◆ Work to be completed
Make an exact copy of all the records that follow, apart from the pictures.

(Data records begins)

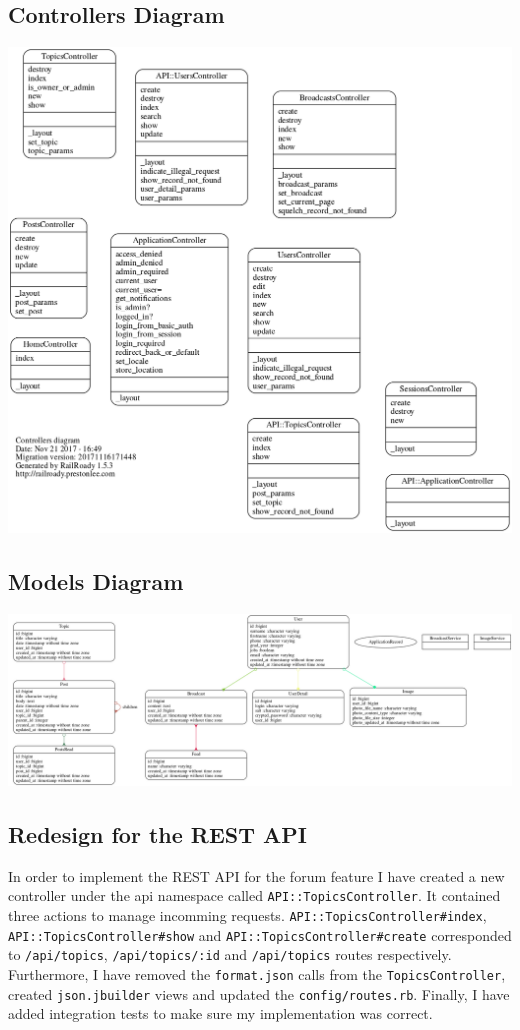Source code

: \documentclass[a4paper, 11pt, titlepage]{article}
\begin{document}
\subsection{Controllers Diagram}
\includegraphics[scale=0.5]{controllers}
\begin{landscape}

  \subsection{Models Diagram}
  \includegraphics[scale=0.5]{models}
\end{landscape}

\subsection{Redesign for the REST API}
In order to implement the REST API for the forum feature I have created a new controller
under the api namespace called \texttt{API::TopicsController}. It contained three
actions to manage incomming requests. \texttt{API::TopicsController\#index}, \texttt{API::TopicsController\#show}
and \texttt{API::TopicsController\#create} corresponded to \texttt{/api/topics}, \texttt{/api/topics/:id} and
\texttt{/api/topics} routes respectively. Furthermore, I have removed the \texttt{format.json} calls from the
\texttt{TopicsController}, created \texttt{json.jbuilder} views and updated the \texttt{config/routes.rb}.
Finally, I have added integration tests to make sure my implementation was correct.
\end{document}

(Data records ends)

◆ Response to this exercise
Source code

: \documentclass[a4paper, 11pt, titlepage]{article}
\begin{document}
\subsection{Controllers Diagram}
\includegraphics[scale=0.5]{controllers}
\begin{landscape}

  \subsection{Models Diagram}
  \includegraphics[scale=0.5]{models}
\end{landscape}

\subsection{Redesign for the REST API}
In order to implement the REST API for the forum feature I have created a new controller
under the api namespace called \texttt{API::TopicsController}. It contained three
actions to manage incomming requests. \texttt{API::TopicsController\#index}, \texttt{API::TopicsController\#show}
and \texttt{API::TopicsController\#create} corresponded to \texttt{/api/topics}, \texttt{/api/topics/:id} and
\texttt{/api/topics} routes respectively. Furthermore, I have removed the \texttt{format.json} calls from the
\texttt{TopicsController}, created \texttt{json.jbuilder} views and updated the \texttt{config/routes.rb}.
Finally, I have added integration tests to make sure my implementation was correct.
\end{document}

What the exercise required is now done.